Task instructions >>
The entries below hold a line with "draft = false" and a line with "# Name of event and optional event URL.". Return those lines and all that lie between them, exactly and only.

(Stored items)
•••

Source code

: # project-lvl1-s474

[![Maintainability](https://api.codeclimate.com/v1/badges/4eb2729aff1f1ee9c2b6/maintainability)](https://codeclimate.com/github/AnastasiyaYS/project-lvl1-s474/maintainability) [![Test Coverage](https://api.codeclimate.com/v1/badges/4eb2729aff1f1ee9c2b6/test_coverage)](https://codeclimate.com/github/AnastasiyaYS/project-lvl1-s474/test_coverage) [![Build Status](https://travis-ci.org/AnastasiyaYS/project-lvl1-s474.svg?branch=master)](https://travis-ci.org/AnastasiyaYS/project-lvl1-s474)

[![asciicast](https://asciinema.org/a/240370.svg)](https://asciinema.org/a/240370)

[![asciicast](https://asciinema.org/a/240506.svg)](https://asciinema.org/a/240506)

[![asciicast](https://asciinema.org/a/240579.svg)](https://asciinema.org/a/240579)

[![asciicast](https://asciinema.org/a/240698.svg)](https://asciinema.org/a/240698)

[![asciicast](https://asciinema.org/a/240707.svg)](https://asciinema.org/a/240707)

•••

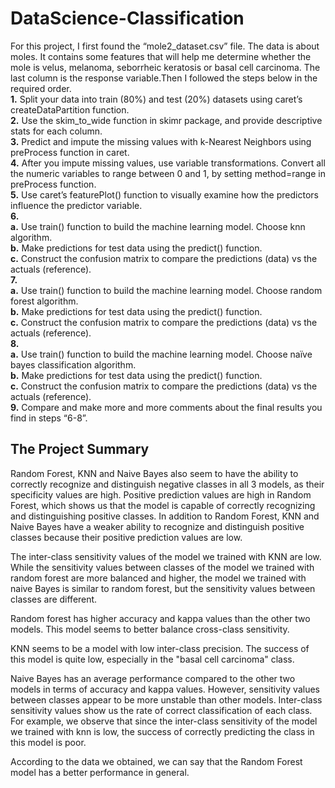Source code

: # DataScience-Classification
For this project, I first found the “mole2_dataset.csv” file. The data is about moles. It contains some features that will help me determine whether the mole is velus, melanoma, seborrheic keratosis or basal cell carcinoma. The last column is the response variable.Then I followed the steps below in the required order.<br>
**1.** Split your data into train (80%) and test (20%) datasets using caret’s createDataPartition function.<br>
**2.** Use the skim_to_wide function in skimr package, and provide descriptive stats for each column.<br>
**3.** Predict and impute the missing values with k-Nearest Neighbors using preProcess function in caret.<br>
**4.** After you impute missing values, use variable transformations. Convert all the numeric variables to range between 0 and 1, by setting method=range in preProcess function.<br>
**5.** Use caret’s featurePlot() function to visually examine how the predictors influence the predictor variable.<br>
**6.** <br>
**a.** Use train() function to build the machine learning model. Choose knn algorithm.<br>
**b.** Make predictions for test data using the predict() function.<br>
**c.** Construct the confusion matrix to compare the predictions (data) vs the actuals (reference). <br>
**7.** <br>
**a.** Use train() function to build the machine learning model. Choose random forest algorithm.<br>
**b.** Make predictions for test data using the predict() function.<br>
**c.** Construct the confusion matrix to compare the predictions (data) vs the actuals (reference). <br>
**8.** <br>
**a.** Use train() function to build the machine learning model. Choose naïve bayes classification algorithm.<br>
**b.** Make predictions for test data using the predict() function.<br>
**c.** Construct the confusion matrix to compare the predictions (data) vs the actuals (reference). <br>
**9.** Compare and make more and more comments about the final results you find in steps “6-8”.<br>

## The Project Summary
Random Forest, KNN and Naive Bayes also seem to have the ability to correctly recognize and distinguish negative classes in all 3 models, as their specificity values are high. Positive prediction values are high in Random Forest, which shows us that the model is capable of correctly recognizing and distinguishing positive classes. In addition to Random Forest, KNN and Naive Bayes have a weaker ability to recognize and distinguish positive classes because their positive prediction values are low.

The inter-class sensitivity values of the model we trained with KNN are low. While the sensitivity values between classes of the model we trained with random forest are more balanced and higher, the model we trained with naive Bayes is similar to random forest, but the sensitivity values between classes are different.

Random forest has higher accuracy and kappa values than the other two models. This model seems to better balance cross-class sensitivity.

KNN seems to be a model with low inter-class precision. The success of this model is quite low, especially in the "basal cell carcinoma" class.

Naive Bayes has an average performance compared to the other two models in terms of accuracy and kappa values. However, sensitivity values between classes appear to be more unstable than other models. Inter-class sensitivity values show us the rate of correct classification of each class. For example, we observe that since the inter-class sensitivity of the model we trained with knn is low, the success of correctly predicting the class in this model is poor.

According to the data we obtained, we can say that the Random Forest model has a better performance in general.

•••

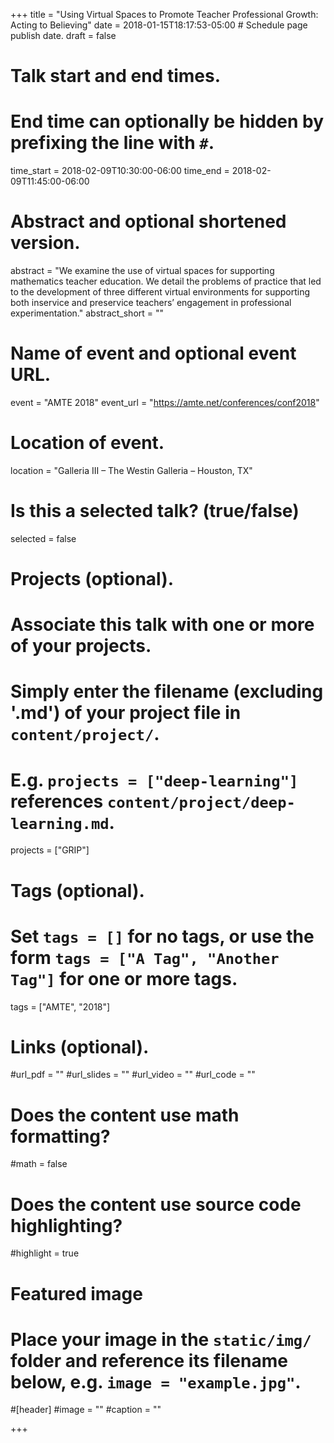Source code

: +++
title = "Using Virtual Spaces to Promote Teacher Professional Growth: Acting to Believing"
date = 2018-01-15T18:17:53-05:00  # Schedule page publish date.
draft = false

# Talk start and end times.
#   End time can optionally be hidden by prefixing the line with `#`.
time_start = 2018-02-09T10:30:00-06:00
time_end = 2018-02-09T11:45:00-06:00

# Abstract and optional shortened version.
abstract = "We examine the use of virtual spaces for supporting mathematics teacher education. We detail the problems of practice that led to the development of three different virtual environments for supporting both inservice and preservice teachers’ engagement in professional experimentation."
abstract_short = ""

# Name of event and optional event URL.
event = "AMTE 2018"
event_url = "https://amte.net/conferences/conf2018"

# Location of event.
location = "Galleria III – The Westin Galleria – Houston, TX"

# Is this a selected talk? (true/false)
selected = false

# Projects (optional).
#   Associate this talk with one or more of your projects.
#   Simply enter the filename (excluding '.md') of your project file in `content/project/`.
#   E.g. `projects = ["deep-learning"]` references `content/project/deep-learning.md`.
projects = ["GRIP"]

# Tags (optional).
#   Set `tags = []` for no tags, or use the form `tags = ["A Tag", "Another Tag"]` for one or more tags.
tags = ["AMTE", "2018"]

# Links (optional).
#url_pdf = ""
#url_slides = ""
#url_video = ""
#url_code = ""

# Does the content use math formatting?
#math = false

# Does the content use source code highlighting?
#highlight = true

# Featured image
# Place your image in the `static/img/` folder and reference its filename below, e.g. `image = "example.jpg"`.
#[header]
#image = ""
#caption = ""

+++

•••

Exercise answer >>
draft = false

# Talk start and end times.
#   End time can optionally be hidden by prefixing the line with `#`.
time_start = 2018-02-09T10:30:00-06:00
time_end = 2018-02-09T11:45:00-06:00

# Abstract and optional shortened version.
abstract = "We examine the use of virtual spaces for supporting mathematics teacher education. We detail the problems of practice that led to the development of three different virtual environments for supporting both inservice and preservice teachers’ engagement in professional experimentation."
abstract_short = ""

# Name of event and optional event URL.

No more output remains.